> **What needs to be done**: Give back exactly the lines of the entries below from the line with "upgrade dependencies and" to the line with "Cli integration test", inclusive, and only those.

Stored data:
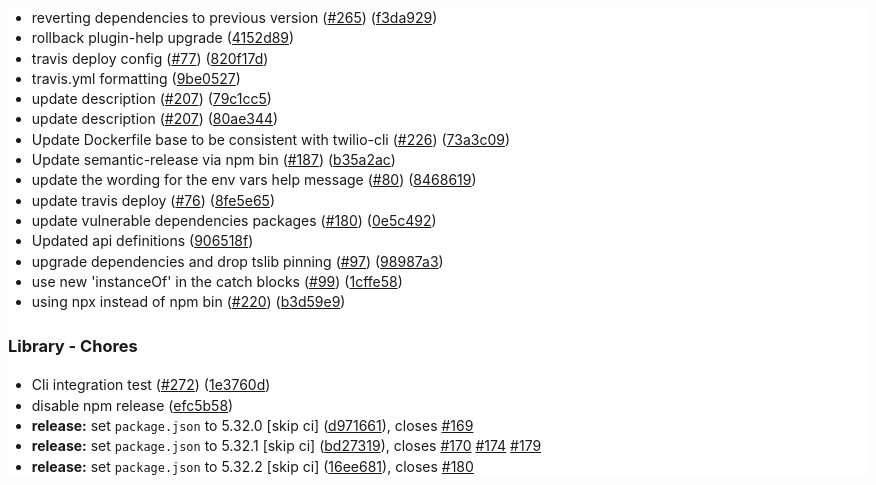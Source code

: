 * reverting dependencies to previous version ([#265](https://github.com/tiwarishubham635/twilio-cli-core/issues/265)) ([f3da929](https://github.com/tiwarishubham635/twilio-cli-core/commit/f3da9298145fe3d1e57db454f064028b86740763))
* rollback plugin-help upgrade ([4152d89](https://github.com/tiwarishubham635/twilio-cli-core/commit/4152d89e101f9e4950c0583876129fbbd4c367ac))
* travis deploy config ([#77](https://github.com/tiwarishubham635/twilio-cli-core/issues/77)) ([820f17d](https://github.com/tiwarishubham635/twilio-cli-core/commit/820f17dd1e29f83e274c2e3d97bd2ea29e9193a6))
* travis.yml formatting ([9be0527](https://github.com/tiwarishubham635/twilio-cli-core/commit/9be0527f40738f17a2ca7c05cec77d005ce3c633))
* update description ([#207](https://github.com/tiwarishubham635/twilio-cli-core/issues/207)) ([79c1cc5](https://github.com/tiwarishubham635/twilio-cli-core/commit/79c1cc5f281f62f94314763f356a8ec94a0b0d3b))
* update description ([#207](https://github.com/tiwarishubham635/twilio-cli-core/issues/207)) ([80ae344](https://github.com/tiwarishubham635/twilio-cli-core/commit/80ae3443ed5c0b40d3ba5ec73c47ccd9caf2376a))
* Update Dockerfile base to be consistent with twilio-cli ([#226](https://github.com/tiwarishubham635/twilio-cli-core/issues/226)) ([73a3c09](https://github.com/tiwarishubham635/twilio-cli-core/commit/73a3c091ad8c23d98dc8e54311ab27c9502e6965))
* Update semantic-release via npm bin ([#187](https://github.com/tiwarishubham635/twilio-cli-core/issues/187)) ([b35a2ac](https://github.com/tiwarishubham635/twilio-cli-core/commit/b35a2acbd6032f7cd71ecf01d7f18da190138d97))
* update the wording for the env vars help message ([#80](https://github.com/tiwarishubham635/twilio-cli-core/issues/80)) ([8468619](https://github.com/tiwarishubham635/twilio-cli-core/commit/8468619c8c9fef02ee28cb7142352e5ff5d8f357))
* update travis deploy ([#76](https://github.com/tiwarishubham635/twilio-cli-core/issues/76)) ([8fe5e65](https://github.com/tiwarishubham635/twilio-cli-core/commit/8fe5e65f5c62b78b875041c18b82a8f8754d43e4))
* update vulnerable dependencies packages ([#180](https://github.com/tiwarishubham635/twilio-cli-core/issues/180)) ([0e5c492](https://github.com/tiwarishubham635/twilio-cli-core/commit/0e5c492961991be0eb7d8f1a9113a3afacc7f316))
* Updated api definitions ([906518f](https://github.com/tiwarishubham635/twilio-cli-core/commit/906518f5fbdfa154604c5288f4ebd9eaf46a48b3))
* upgrade dependencies and drop tslib pinning ([#97](https://github.com/tiwarishubham635/twilio-cli-core/issues/97)) ([98987a3](https://github.com/tiwarishubham635/twilio-cli-core/commit/98987a30205d01afefdabb67fa8979733f37bf06))
* use new 'instanceOf' in the catch blocks ([#99](https://github.com/tiwarishubham635/twilio-cli-core/issues/99)) ([1cffe58](https://github.com/tiwarishubham635/twilio-cli-core/commit/1cffe58653eee5c874c9d943f009677515cef3d9))
* using npx instead of npm bin ([#220](https://github.com/tiwarishubham635/twilio-cli-core/issues/220)) ([b3d59e9](https://github.com/tiwarishubham635/twilio-cli-core/commit/b3d59e9abd7e1c43008993ac9b76576323e037f9))


### Library - Chores

* Cli integration test ([#272](https://github.com/tiwarishubham635/twilio-cli-core/issues/272)) ([1e3760d](https://github.com/tiwarishubham635/twilio-cli-core/commit/1e3760d868133b93b41ba460630de0e95541733e))
* disable npm release ([efc5b58](https://github.com/tiwarishubham635/twilio-cli-core/commit/efc5b5877a78ad325e1b3c26549fe68e39bca44c))
* **release:** set `package.json` to 5.32.0 [skip ci] ([d971661](https://github.com/tiwarishubham635/twilio-cli-core/commit/d97166142a859cf12216920c77545738b785243c)), closes [#169](https://github.com/tiwarishubham635/twilio-cli-core/issues/169)
* **release:** set `package.json` to 5.32.1 [skip ci] ([bd27319](https://github.com/tiwarishubham635/twilio-cli-core/commit/bd273193567137b8338cda15a5fc9439c49cd7d8)), closes [#170](https://github.com/tiwarishubham635/twilio-cli-core/issues/170) [#174](https://github.com/tiwarishubham635/twilio-cli-core/issues/174) [#179](https://github.com/tiwarishubham635/twilio-cli-core/issues/179)
* **release:** set `package.json` to 5.32.2 [skip ci] ([16ee681](https://github.com/tiwarishubham635/twilio-cli-core/commit/16ee68126df2725383769bd69349cf45ece82b27)), closes [#180](https://github.com/tiwarishubham635/twilio-cli-core/issues/180)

> **Solution below**:
* upgrade dependencies and drop tslib pinning ([#97](https://github.com/tiwarishubham635/twilio-cli-core/issues/97)) ([98987a3](https://github.com/tiwarishubham635/twilio-cli-core/commit/98987a30205d01afefdabb67fa8979733f37bf06))
* use new 'instanceOf' in the catch blocks ([#99](https://github.com/tiwarishubham635/twilio-cli-core/issues/99)) ([1cffe58](https://github.com/tiwarishubham635/twilio-cli-core/commit/1cffe58653eee5c874c9d943f009677515cef3d9))
* using npx instead of npm bin ([#220](https://github.com/tiwarishubham635/twilio-cli-core/issues/220)) ([b3d59e9](https://github.com/tiwarishubham635/twilio-cli-core/commit/b3d59e9abd7e1c43008993ac9b76576323e037f9))


### Library - Chores

* Cli integration test ([#272](https://github.com/tiwarishubham635/twilio-cli-core/issues/272)) ([1e3760d](https://github.com/tiwarishubham635/twilio-cli-core/commit/1e3760d868133b93b41ba460630de0e95541733e))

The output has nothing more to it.